Some subscribers to Phys-L might be interested in a discussion-list
post "Re: controlled experiments" [Hake (2011)].
The abstract reads:
*********************************************
ABSTRACT: PhysLnrR's Brian Foley wrote (paraphrasing):
"I would love to be doing controlled experiments much of the time -
but they are darn near impossible to pull off. . . . . . Once you
have your 40 approved classrooms, you RANDOMLY SELECT 20 TEACHERS and
train them on your innovation. . . . . Also your 20 control teachers
need to be using their 'traditional' teaching (and specifically teach
like they have never heard of your innovation.. . . . and if you have
designed some good assessments of learning, then you will finally
have your result. . . . . .and if your innovation makes a difference
YOU JUST MIGHT GET THE MAGICAL p < 0.05 RESULT."

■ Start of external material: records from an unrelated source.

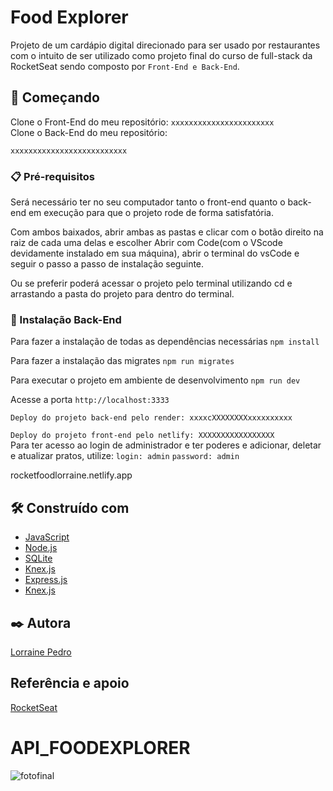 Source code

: # Food Explorer

Projeto de um cardápio digital direcionado para ser usado por restaurantes com o intuito de ser utilizado como projeto final do curso de full-stack da RocketSeat sendo composto por `Front-End e Back-End`.

## 🚀 Começando

Clone o Front-End do meu repositório:
`xxxxxxxxxxxxxxxxxxxxxxx`
<br>
Clone o Back-End do meu repositório:

`xxxxxxxxxxxxxxxxxxxxxxxxxx`
<br>

### 📋 Pré-requisitos

Será necessário ter no seu computador tanto o front-end quanto o back-end em execução para que o projeto rode de forma satisfatória.

Com ambos baixados, abrir ambas as pastas e clicar com o botão direito na raiz de cada uma delas e escolher
Abrir com Code(com o VScode devidamente instalado em sua máquina), abrir o terminal do vsCode e seguir o passo a passo de instalação seguinte.

Ou se preferir poderá acessar o projeto pelo terminal utilizando cd e arrastando a pasta do projeto para dentro do terminal.

### 🔧 Instalação Back-End

Para fazer a instalação de todas as dependências necessárias
`npm install`

Para fazer a instalação das migrates
`npm run migrates`

Para executar o projeto em ambiente de desenvolvimento
`npm run dev`

Acesse a porta `http://localhost:3333`

`Deploy do projeto back-end pelo render: xxxxcXXXXXXXXxxxxxxxxxx`
<br>

`Deploy do projeto front-end pelo netlify: XXXXXXXXXXXXXXXXX`
<br>
Para ter acesso ao login de administrador e ter poderes e adicionar, deletar e atualizar pratos, utilize:
`login: admin`
`password: admin`

rocketfoodlorraine.netlify.app

## 🛠️ Construído com

- [JavaScript](https://www.w3schools.com/js/)
- [Node.js](https://nodejs.org/en/)
- [SQLite](https://www.sqlite.org/index.html)
- [Knex.js](https://knexjs.org/guide/)
- [Express.js](https://expressjs.com/en/starter/installing.html)
- [Knex.js](https://knexjs.org/guide/)

## ✒️ Autora

[Lorraine Pedro](https://github.com/linkParaPerfil)

## Referência e apoio

[RocketSeat](https://www.rocketseat.com.br/)

# API_FOODEXPLORER

![fotofinal]()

Brian seems to have succumbed to the siren calls of the Gold
Standardistas and the Statistical Significance Cultists. Modesty
forbids mention of these possible antidotes:
a. "Should Randomized Control Trials Be the Gold Standard of
Educational Research?" at <http://bit.ly/qrUfFz>,
b. "Seventeen Statements by Gold-Standard Skeptics #2" at
<http://bit.ly/oRGnBp>,
c. "The Cult of Statistical Significance" at <http://bit.ly/dkTyXP>.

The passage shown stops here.